> _Work instruction_
Every line of the material below should be output exactly as written, with the images skipped.

> _Dataset entries_
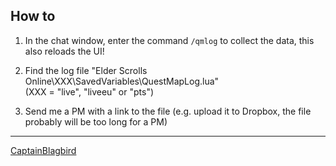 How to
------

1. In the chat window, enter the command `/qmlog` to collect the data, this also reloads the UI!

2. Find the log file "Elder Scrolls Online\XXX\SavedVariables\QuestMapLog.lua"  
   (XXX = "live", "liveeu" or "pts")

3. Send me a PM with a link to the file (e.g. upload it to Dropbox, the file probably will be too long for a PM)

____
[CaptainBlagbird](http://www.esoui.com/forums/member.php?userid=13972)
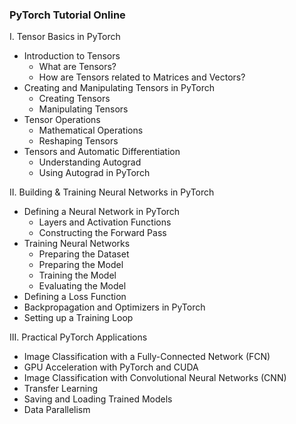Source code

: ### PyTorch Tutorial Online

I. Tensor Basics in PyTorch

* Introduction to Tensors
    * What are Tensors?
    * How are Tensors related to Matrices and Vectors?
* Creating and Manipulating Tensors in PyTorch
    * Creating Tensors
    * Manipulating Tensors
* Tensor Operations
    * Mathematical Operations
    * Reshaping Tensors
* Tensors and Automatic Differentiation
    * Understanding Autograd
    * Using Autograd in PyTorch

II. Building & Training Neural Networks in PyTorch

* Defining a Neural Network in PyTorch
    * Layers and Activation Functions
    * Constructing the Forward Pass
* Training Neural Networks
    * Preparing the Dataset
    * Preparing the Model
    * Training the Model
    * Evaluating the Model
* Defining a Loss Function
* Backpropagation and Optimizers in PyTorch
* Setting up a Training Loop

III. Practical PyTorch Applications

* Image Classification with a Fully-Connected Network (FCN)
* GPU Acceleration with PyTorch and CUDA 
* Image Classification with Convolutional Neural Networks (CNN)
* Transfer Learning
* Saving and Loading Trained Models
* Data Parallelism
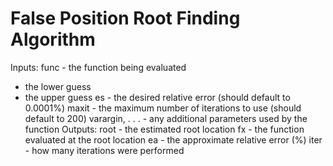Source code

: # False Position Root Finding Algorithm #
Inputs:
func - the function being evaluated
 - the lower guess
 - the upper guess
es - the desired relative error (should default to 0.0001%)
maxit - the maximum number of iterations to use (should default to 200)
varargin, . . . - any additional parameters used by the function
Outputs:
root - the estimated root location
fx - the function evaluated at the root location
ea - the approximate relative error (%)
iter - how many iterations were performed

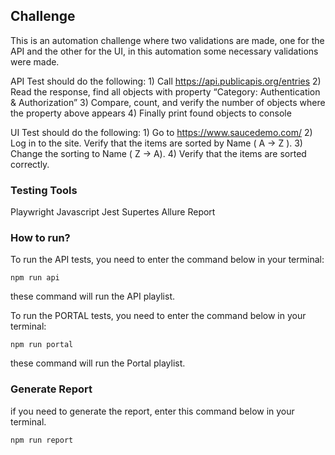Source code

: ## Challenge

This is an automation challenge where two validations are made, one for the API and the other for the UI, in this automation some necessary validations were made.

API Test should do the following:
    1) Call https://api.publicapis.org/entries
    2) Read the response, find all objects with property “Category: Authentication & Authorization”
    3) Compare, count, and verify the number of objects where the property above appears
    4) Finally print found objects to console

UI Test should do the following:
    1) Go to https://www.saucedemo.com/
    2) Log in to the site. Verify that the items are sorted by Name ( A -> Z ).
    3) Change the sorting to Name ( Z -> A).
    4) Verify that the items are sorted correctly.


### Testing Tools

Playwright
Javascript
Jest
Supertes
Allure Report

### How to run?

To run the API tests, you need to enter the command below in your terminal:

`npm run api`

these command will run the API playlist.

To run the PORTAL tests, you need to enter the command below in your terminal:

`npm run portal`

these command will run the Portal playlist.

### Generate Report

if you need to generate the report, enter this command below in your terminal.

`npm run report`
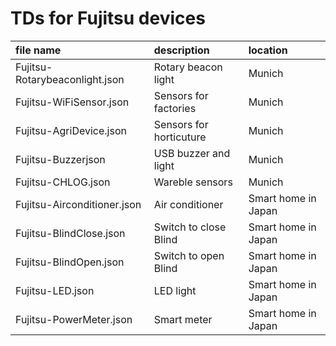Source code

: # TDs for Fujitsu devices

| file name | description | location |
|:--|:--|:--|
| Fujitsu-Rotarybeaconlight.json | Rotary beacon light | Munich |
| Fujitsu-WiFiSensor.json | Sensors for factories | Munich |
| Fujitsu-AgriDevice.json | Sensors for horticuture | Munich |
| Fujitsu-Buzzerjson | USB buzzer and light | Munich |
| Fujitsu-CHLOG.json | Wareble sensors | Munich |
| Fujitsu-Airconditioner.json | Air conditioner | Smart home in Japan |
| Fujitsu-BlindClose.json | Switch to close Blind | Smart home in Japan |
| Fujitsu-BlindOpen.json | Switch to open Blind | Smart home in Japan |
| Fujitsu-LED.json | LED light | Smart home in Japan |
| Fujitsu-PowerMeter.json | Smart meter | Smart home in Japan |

> _Solved exercise_
 How to
------

1. In the chat window, enter the command `/qmlog` to collect the data, this also reloads the UI!

2. Find the log file "Elder Scrolls Online\XXX\SavedVariables\QuestMapLog.lua"  
   (XXX = "live", "liveeu" or "pts")

3. Send me a PM with a link to the file (e.g. upload it to Dropbox, the file probably will be too long for a PM)

____
[CaptainBlagbird](http://www.esoui.com/forums/member.php?userid=13972)
Source code

: ### PyTorch Tutorial Online

I. Tensor Basics in PyTorch

* Introduction to Tensors
    * What are Tensors?
    * How are Tensors related to Matrices and Vectors?
* Creating and Manipulating Tensors in PyTorch
    * Creating Tensors
    * Manipulating Tensors
* Tensor Operations
    * Mathematical Operations
    * Reshaping Tensors
* Tensors and Automatic Differentiation
    * Understanding Autograd
    * Using Autograd in PyTorch

II. Building & Training Neural Networks in PyTorch

* Defining a Neural Network in PyTorch
    * Layers and Activation Functions
    * Constructing the Forward Pass
* Training Neural Networks
    * Preparing the Dataset
    * Preparing the Model
    * Training the Model
    * Evaluating the Model
* Defining a Loss Function
* Backpropagation and Optimizers in PyTorch
* Setting up a Training Loop

III. Practical PyTorch Applications

* Image Classification with a Fully-Connected Network (FCN)
* GPU Acceleration with PyTorch and CUDA 
* Image Classification with Convolutional Neural Networks (CNN)
* Transfer Learning
* Saving and Loading Trained Models
* Data Parallelism
Source code

: # False Position Root Finding Algorithm #
Inputs:
func - the function being evaluated
 - the lower guess
 - the upper guess
es - the desired relative error (should default to 0.0001%)
maxit - the maximum number of iterations to use (should default to 200)
varargin, . . . - any additional parameters used by the function
Outputs:
root - the estimated root location
fx - the function evaluated at the root location
ea - the approximate relative error (%)
iter - how many iterations were performed

Source code

: ## Challenge

This is an automation challenge where two validations are made, one for the API and the other for the UI, in this automation some necessary validations were made.

API Test should do the following:
    1) Call https://api.publicapis.org/entries
    2) Read the response, find all objects with property “Category: Authentication & Authorization”
    3) Compare, count, and verify the number of objects where the property above appears
    4) Finally print found objects to console

UI Test should do the following:
    1) Go to https://www.saucedemo.com/
    2) Log in to the site. Verify that the items are sorted by Name ( A -> Z ).
    3) Change the sorting to Name ( Z -> A).
    4) Verify that the items are sorted correctly.


### Testing Tools

Playwright
Javascript
Jest
Supertes
Allure Report

### How to run?

To run the API tests, you need to enter the command below in your terminal:

`npm run api`

these command will run the API playlist.

To run the PORTAL tests, you need to enter the command below in your terminal:

`npm run portal`

these command will run the Portal playlist.

### Generate Report

if you need to generate the report, enter this command below in your terminal.

`npm run report`
Source code

: # TDs for Fujitsu devices

| file name | description | location |
|:--|:--|:--|
| Fujitsu-Rotarybeaconlight.json | Rotary beacon light | Munich |
| Fujitsu-WiFiSensor.json | Sensors for factories | Munich |
| Fujitsu-AgriDevice.json | Sensors for horticuture | Munich |
| Fujitsu-Buzzerjson | USB buzzer and light | Munich |
| Fujitsu-CHLOG.json | Wareble sensors | Munich |
| Fujitsu-Airconditioner.json | Air conditioner | Smart home in Japan |
| Fujitsu-BlindClose.json | Switch to close Blind | Smart home in Japan |
| Fujitsu-BlindOpen.json | Switch to open Blind | Smart home in Japan |
| Fujitsu-LED.json | LED light | Smart home in Japan |
| Fujitsu-PowerMeter.json | Smart meter | Smart home in Japan |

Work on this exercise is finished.